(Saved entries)
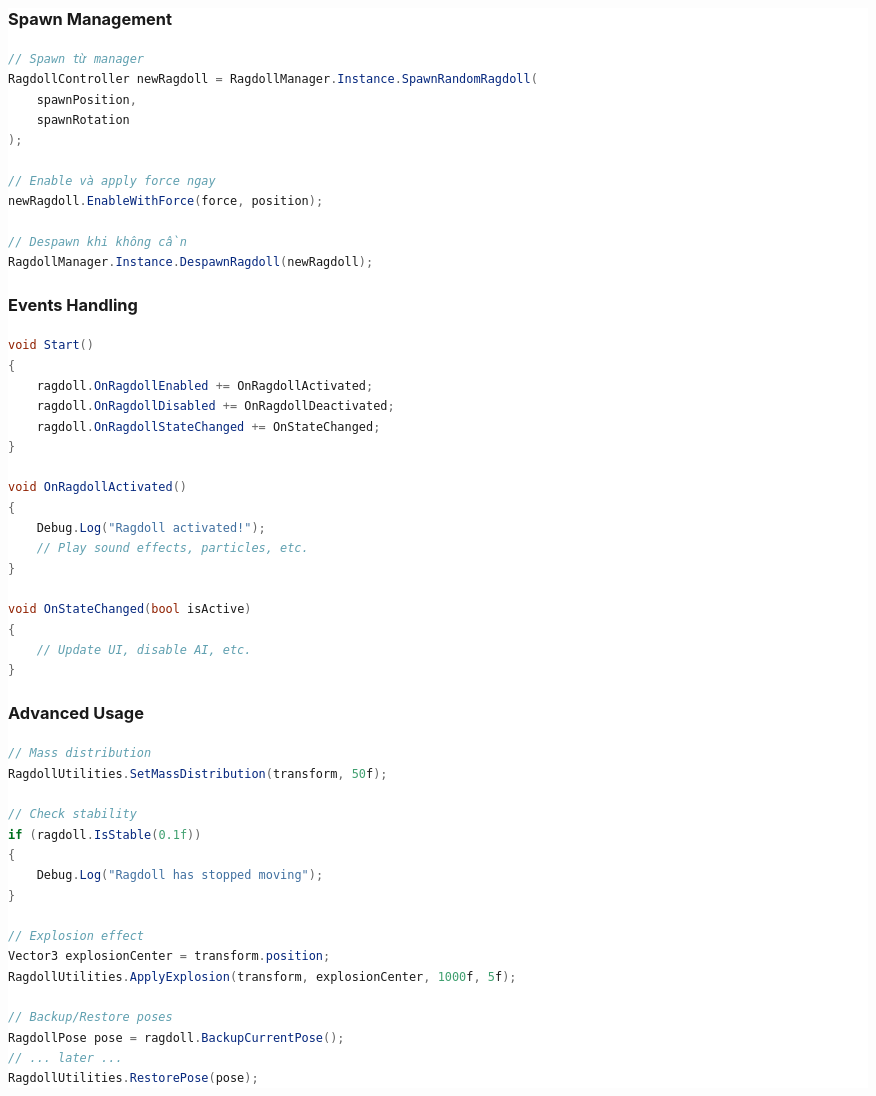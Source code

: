 
### Spawn Management
```csharp
// Spawn từ manager
RagdollController newRagdoll = RagdollManager.Instance.SpawnRandomRagdoll(
    spawnPosition, 
    spawnRotation
);

// Enable và apply force ngay
newRagdoll.EnableWithForce(force, position);

// Despawn khi không cần
RagdollManager.Instance.DespawnRagdoll(newRagdoll);
```

### Events Handling
```csharp
void Start()
{
    ragdoll.OnRagdollEnabled += OnRagdollActivated;
    ragdoll.OnRagdollDisabled += OnRagdollDeactivated;
    ragdoll.OnRagdollStateChanged += OnStateChanged;
}

void OnRagdollActivated()
{
    Debug.Log("Ragdoll activated!");
    // Play sound effects, particles, etc.
}

void OnStateChanged(bool isActive)
{
    // Update UI, disable AI, etc.
}
```

### Advanced Usage
```csharp
// Mass distribution
RagdollUtilities.SetMassDistribution(transform, 50f);

// Check stability
if (ragdoll.IsStable(0.1f))
{
    Debug.Log("Ragdoll has stopped moving");
}

// Explosion effect
Vector3 explosionCenter = transform.position;
RagdollUtilities.ApplyExplosion(transform, explosionCenter, 1000f, 5f);

// Backup/Restore poses
RagdollPose pose = ragdoll.BackupCurrentPose();
// ... later ...
RagdollUtilities.RestorePose(pose);
```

* _WHAT YOU SHOULD DO_:
Your answer should be every line above that contains the word "void".

* _RESPONSE TO THE EXERCISE_:
void Start()
void OnRagdollActivated()
void OnStateChanged(bool isActive)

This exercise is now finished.